** Activity **
Lines below starting with the line with "# Metrics instrumentation libraries" and going on through the line with "-- existing systems" must be output exactly; the rest of the records must be left out.

** Available data **
== == ==
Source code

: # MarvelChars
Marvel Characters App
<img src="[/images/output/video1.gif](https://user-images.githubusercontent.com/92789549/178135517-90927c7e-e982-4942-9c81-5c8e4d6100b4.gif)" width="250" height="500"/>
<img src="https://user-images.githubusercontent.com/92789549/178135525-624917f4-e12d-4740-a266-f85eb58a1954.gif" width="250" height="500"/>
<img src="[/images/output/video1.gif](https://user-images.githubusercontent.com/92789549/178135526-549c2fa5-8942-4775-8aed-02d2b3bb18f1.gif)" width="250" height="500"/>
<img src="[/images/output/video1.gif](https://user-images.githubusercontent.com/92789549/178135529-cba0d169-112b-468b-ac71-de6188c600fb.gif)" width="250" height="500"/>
== == ==
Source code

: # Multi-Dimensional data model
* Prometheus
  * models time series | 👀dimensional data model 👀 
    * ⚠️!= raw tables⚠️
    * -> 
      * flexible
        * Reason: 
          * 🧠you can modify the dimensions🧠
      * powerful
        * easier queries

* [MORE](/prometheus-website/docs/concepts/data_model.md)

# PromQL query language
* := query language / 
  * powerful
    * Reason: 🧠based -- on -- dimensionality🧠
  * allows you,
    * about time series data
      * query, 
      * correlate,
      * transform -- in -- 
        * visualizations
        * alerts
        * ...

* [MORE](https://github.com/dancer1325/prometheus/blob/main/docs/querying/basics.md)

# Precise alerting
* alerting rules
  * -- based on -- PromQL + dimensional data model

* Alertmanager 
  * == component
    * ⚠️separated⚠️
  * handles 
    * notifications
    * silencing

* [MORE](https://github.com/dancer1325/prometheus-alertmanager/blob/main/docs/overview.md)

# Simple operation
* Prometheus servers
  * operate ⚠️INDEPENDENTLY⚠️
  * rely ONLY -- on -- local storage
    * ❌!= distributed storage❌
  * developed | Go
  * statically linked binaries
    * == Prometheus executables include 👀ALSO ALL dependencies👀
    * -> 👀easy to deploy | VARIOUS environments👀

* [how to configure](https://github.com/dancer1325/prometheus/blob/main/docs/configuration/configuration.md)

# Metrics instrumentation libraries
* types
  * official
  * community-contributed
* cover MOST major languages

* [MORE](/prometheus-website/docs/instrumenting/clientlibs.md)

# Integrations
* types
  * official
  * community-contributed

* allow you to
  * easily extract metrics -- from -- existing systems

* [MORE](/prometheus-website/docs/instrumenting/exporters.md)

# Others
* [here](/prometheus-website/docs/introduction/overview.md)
== == ==
** Answer section **
# Metrics instrumentation libraries
* types
  * official
  * community-contributed
* cover MOST major languages

* [MORE](/prometheus-website/docs/instrumenting/clientlibs.md)

# Integrations
* types
  * official
  * community-contributed

* allow you to
  * easily extract metrics -- from -- existing systems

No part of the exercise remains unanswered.